- Aim of the task -
Leave out all pictures while repeating the records exactly and completely.

Stored data

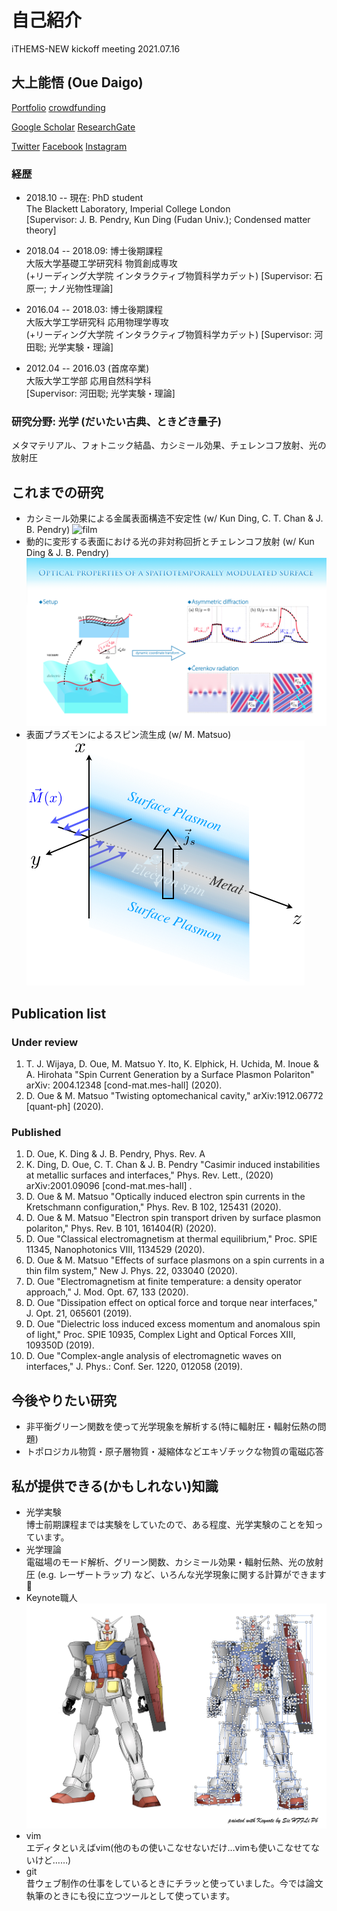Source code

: # 自己紹介 
iTHEMS-NEW kickoff meeting 2021.07.16

## 大上能悟 (Oue Daigo)
[Portfolio](http://ouedaigo.webcrow.jp/index.html)
[crowdfunding](https://academist-cf.com/fanclubs/183)

[Google Scholar](http://scholar.google.co.jp/citations?user=9On53TcAAAAJ)
[ResearchGate](https://www.researchgate.net/profile/Daigo-Oue)

[Twitter](https://twitter.com/q9ac)
[Facebook](https://www.facebook.com/oue.daigo)
[Instagram](https://www.instagram.com/ouedaigo/)


### 経歴
- 2018.10 -- 現在: PhD student  
The Blackett Laboratory, 
Imperial College London  
[Supervisor: J. B. Pendry, Kun Ding (Fudan Univ.); Condensed matter theory]

- 2018.04 -- 2018.09: 博士後期課程  
大阪大学基礎工学研究科 物質創成専攻  
(+リーディング大学院 インタラクティブ物質科学カデット)  [Supervisor: 石原一; ナノ光物性理論]

- 2016.04 -- 2018.03: 博士後期課程  
大阪大学工学研究科 応用物理学専攻  
(+リーディング大学院 インタラクティブ物質科学カデット)  [Supervisor: 河田聡; 光学実験・理論]

- 2012.04 -- 2016.03 (首席卒業)  
大阪大学工学部 応用自然科学科  
[Supervisor: 河田聡; 光学実験・理論]
    
### 研究分野: 光学 (だいたい古典、ときどき量子)
  メタマテリアル、フォトニック結晶、カシミール効果、チェレンコフ放射、光の放射圧


## これまでの研究
- カシミール効果による金属表面構造不安定性 (w/ Kun Ding, C. T. Chan & J. B. Pendry)
![film](https://github.com/DaigoOUE/ithems-new/blob/images/film.png)
- 動的に変形する表面における光の非対称回折とチェレンコフ放射 (w/ Kun Ding & J. B. Pendry)
![META2021](https://github.com/DaigoOUE/ithems-new/blob/images/meta2021_Oue.png)
- 表面プラズモンによるスピン流生成 (w/ M. Matsuo)
![js_spp](https://github.com/DaigoOUE/ithems-new/blob/images/js_spp.png)


## Publication list
### Under review
1. T. J. Wijaya, D. Oue, M. Matsuo Y. Ito, K. Elphick, H. Uchida, M. Inoue & A. Hirohata "Spin Current Generation by a Surface Plasmon Polariton" arXiv: 2004.12348 \[cond-mat.mes-hall\] (2020).
1. D. Oue & M. Matsuo "Twisting optomechanical cavity," arXiv:1912.06772 \[quant-ph\] (2020).

### Published
1. D. Oue, K. Ding & J. B. Pendry,
Phys. Rev. A
1. K. Ding, D. Oue, C. T. Chan & J. B. Pendry "Casimir induced instabilities at metallic surfaces and interfaces," 
Phys. Rev. Lett., (2020)
arXiv:2001.09096 \[cond-mat.mes-hall\] .
1. D. Oue & M. Matsuo "Optically induced electron spin currents in the Kretschmann configuration," 
Phys. Rev. B 102, 125431 (2020).
1. D. Oue & M. Matsuo "Electron spin transport driven by surface plasmon polariton," 
Phys. Rev. B 101, 161404(R) (2020).
1. D. Oue "Classical electromagnetism at thermal equilibrium," 
Proc. SPIE 11345, Nanophotonics VIII, 
1134529 (2020).
1. D. Oue & M. Matsuo "Effects of surface plasmons on a spin currents in a thin film system," New J. Phys. 22, 
033040 (2020).
1. D. Oue "Electromagnetism at finite temperature: a density operator approach," J. Mod. Opt. 67, 
133 (2020).
1. D. Oue "Dissipation effect on optical force and torque near interfaces," 
J. Opt. 21, 
065601 (2019).
1. D. Oue "Dielectric loss induced excess momentum and anomalous spin of light," 
Proc. SPIE 10935, 
Complex Light and Optical Forces XIII, 
109350D (2019).
1. D. Oue "Complex-angle analysis of electromagnetic waves on interfaces," 
J. Phys.: Conf. Ser. 1220, 
012058 (2019).


## 今後やりたい研究
- 非平衡グリーン関数を使って光学現象を解析する(特に輻射圧・輻射伝熱の問題)
- トポロジカル物質・原子層物質・凝縮体などエキゾチックな物質の電磁応答


## 私が提供できる(かもしれない)知識
- 光学実験  
博士前期課程までは実験をしていたので、ある程度、光学実験のことを知っています。
- 光学理論  
電磁場のモード解析、グリーン関数、カシミール効果・輻射伝熱、光の放射圧 (e.g. レーザートラップ) など、いろんな光学現象に関する計算ができます🧮
- Keynote職人
![keynote_craftsman](https://github.com/DaigoOUE/ithems-new/blob/images/keynote_craftsman.jpeg)
- vim  
  エディタといえばvim(他のもの使いこなせないだけ…vimも使いこなせてないけど……)
- git  
  昔ウェブ制作の仕事をしているときにチラッと使っていました。今では論文執筆のときにも役に立つツールとして使っています。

- Your response -
Source code

: # 自己紹介 
iTHEMS-NEW kickoff meeting 2021.07.16

## 大上能悟 (Oue Daigo)
[Portfolio](http://ouedaigo.webcrow.jp/index.html)
[crowdfunding](https://academist-cf.com/fanclubs/183)

[Google Scholar](http://scholar.google.co.jp/citations?user=9On53TcAAAAJ)
[ResearchGate](https://www.researchgate.net/profile/Daigo-Oue)

[Twitter](https://twitter.com/q9ac)
[Facebook](https://www.facebook.com/oue.daigo)
[Instagram](https://www.instagram.com/ouedaigo/)


### 経歴
- 2018.10 -- 現在: PhD student  
The Blackett Laboratory, 
Imperial College London  
[Supervisor: J. B. Pendry, Kun Ding (Fudan Univ.); Condensed matter theory]

- 2018.04 -- 2018.09: 博士後期課程  
大阪大学基礎工学研究科 物質創成専攻  
(+リーディング大学院 インタラクティブ物質科学カデット)  [Supervisor: 石原一; ナノ光物性理論]

- 2016.04 -- 2018.03: 博士後期課程  
大阪大学工学研究科 応用物理学専攻  
(+リーディング大学院 インタラクティブ物質科学カデット)  [Supervisor: 河田聡; 光学実験・理論]

- 2012.04 -- 2016.03 (首席卒業)  
大阪大学工学部 応用自然科学科  
[Supervisor: 河田聡; 光学実験・理論]
    
### 研究分野: 光学 (だいたい古典、ときどき量子)
  メタマテリアル、フォトニック結晶、カシミール効果、チェレンコフ放射、光の放射圧


## これまでの研究
- カシミール効果による金属表面構造不安定性 (w/ Kun Ding, C. T. Chan & J. B. Pendry)
![film](https://github.com/DaigoOUE/ithems-new/blob/images/film.png)
- 動的に変形する表面における光の非対称回折とチェレンコフ放射 (w/ Kun Ding & J. B. Pendry)
![META2021](https://github.com/DaigoOUE/ithems-new/blob/images/meta2021_Oue.png)
- 表面プラズモンによるスピン流生成 (w/ M. Matsuo)
![js_spp](https://github.com/DaigoOUE/ithems-new/blob/images/js_spp.png)


## Publication list
### Under review
1. T. J. Wijaya, D. Oue, M. Matsuo Y. Ito, K. Elphick, H. Uchida, M. Inoue & A. Hirohata "Spin Current Generation by a Surface Plasmon Polariton" arXiv: 2004.12348 \[cond-mat.mes-hall\] (2020).
1. D. Oue & M. Matsuo "Twisting optomechanical cavity," arXiv:1912.06772 \[quant-ph\] (2020).

### Published
1. D. Oue, K. Ding & J. B. Pendry,
Phys. Rev. A
1. K. Ding, D. Oue, C. T. Chan & J. B. Pendry "Casimir induced instabilities at metallic surfaces and interfaces," 
Phys. Rev. Lett., (2020)
arXiv:2001.09096 \[cond-mat.mes-hall\] .
1. D. Oue & M. Matsuo "Optically induced electron spin currents in the Kretschmann configuration," 
Phys. Rev. B 102, 125431 (2020).
1. D. Oue & M. Matsuo "Electron spin transport driven by surface plasmon polariton," 
Phys. Rev. B 101, 161404(R) (2020).
1. D. Oue "Classical electromagnetism at thermal equilibrium," 
Proc. SPIE 11345, Nanophotonics VIII, 
1134529 (2020).
1. D. Oue & M. Matsuo "Effects of surface plasmons on a spin currents in a thin film system," New J. Phys. 22, 
033040 (2020).
1. D. Oue "Electromagnetism at finite temperature: a density operator approach," J. Mod. Opt. 67, 
133 (2020).
1. D. Oue "Dissipation effect on optical force and torque near interfaces," 
J. Opt. 21, 
065601 (2019).
1. D. Oue "Dielectric loss induced excess momentum and anomalous spin of light," 
Proc. SPIE 10935, 
Complex Light and Optical Forces XIII, 
109350D (2019).
1. D. Oue "Complex-angle analysis of electromagnetic waves on interfaces," 
J. Phys.: Conf. Ser. 1220, 
012058 (2019).


## 今後やりたい研究
- 非平衡グリーン関数を使って光学現象を解析する(特に輻射圧・輻射伝熱の問題)
- トポロジカル物質・原子層物質・凝縮体などエキゾチックな物質の電磁応答


## 私が提供できる(かもしれない)知識
- 光学実験  
博士前期課程までは実験をしていたので、ある程度、光学実験のことを知っています。
- 光学理論  
電磁場のモード解析、グリーン関数、カシミール効果・輻射伝熱、光の放射圧 (e.g. レーザートラップ) など、いろんな光学現象に関する計算ができます🧮
- Keynote職人
![keynote_craftsman](https://github.com/DaigoOUE/ithems-new/blob/images/keynote_craftsman.jpeg)
- vim  
  エディタといえばvim(他のもの使いこなせないだけ…vimも使いこなせてないけど……)
- git  
  昔ウェブ制作の仕事をしているときにチラッと使っていました。今では論文執筆のときにも役に立つツールとして使っています。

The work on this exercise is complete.